The claimants take the view that the EU ETS introduces an excise duty on fuel that is prohibited under Article 11(2) (c) of the Open Skies Treaty and Article 24(a) of the Chicago Convention. The Advocate General is not persuaded. In her view Article 11 and Article 24 protect airlines from one Contracting State from having their aircraft and stores treated as "imported" when they merely land in other Contracting States.

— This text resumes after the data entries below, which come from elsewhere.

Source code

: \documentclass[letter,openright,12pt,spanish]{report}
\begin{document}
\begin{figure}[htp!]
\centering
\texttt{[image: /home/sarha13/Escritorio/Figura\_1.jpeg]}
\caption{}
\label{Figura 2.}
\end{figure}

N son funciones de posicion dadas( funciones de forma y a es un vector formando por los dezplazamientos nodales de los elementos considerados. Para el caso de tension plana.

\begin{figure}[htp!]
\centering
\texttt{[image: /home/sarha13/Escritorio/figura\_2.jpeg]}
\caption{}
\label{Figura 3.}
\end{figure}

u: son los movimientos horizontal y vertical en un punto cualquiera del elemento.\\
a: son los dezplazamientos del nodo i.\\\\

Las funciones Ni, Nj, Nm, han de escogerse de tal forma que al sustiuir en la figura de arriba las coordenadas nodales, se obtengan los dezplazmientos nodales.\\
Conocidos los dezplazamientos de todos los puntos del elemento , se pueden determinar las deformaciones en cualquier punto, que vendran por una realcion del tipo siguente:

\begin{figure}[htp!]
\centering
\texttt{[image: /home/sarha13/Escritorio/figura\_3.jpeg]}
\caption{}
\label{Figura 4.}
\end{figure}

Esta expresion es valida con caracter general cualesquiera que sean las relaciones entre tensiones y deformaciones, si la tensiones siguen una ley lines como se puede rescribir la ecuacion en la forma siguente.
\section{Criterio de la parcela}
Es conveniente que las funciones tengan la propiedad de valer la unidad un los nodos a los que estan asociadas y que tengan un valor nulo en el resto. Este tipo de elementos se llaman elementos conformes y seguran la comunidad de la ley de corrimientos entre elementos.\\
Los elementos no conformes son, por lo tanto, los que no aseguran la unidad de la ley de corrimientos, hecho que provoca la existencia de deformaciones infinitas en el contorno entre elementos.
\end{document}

In the view of the Advocate General, under the EU ETS there is no direct and inseverable link between fuel consumption and emissions. "Fuel consumption per se does not permit any direct inferences to be drawn as to the greenhouse gases emitted in the course of a particular flight; instead, an emissions factor must additionally be taken into account according to the fuel used... this may be zero, as in the case of biomass". The judgment concurs: "there is no direct and inseverable link between the quantity of fuel held or consumed by an aircraft and the pecuniary burden on the aircraft's operator in the context of the allowance trading scheme's operation...[indeed it may be the case that] an aircraft operator...will bear no pecuniary burden resulting from its participation in the allowance trading scheme, or will even make a profit by assigning its surplus allowance for consideration".
Applicability of international laws and treaties
There is extensive discussion in the report and the judgment as to applicability of the Chicago Convention, the Open Skies Treaty and the Kyoto Protocol. Summarising the conclusions briefly:
- the Chicago Convention cannot be relied on in contesting the validity of EU legislation as the European Union is not a party to the Chicago Convention, although the principle that each State has sovereignty over its airspace may be relied on as a principle of international law
- the Kyoto Protocol is not sufficiently unconditional and precise so as to confer on individuals the right to rely on it in legal proceedings
- the Open Skies Treaty does establish certain rules designed to apply directly to airlines and therefore confers upon them rights and freedoms which are capable of being relied upon against the parties to the Treaty, for example Article 7 relating to the operation and navigation of aircraft, Article 11(1) relating to exemption of fuel from taxes and Article 15(3) relating to environmental measures
However, the Court concluded that, even to the extent consideration as to the Directive's validity was permitted, its validity was not affected by such considerations.
Reaction to the judgment from airlines outside the European Union has been almost universally negative, with (by way of example) the Chinese airlines threatening to refuse to comply with the scheme at all. It would appear that the ETS is now out of the legal realm and back where it started, in the world of international politics.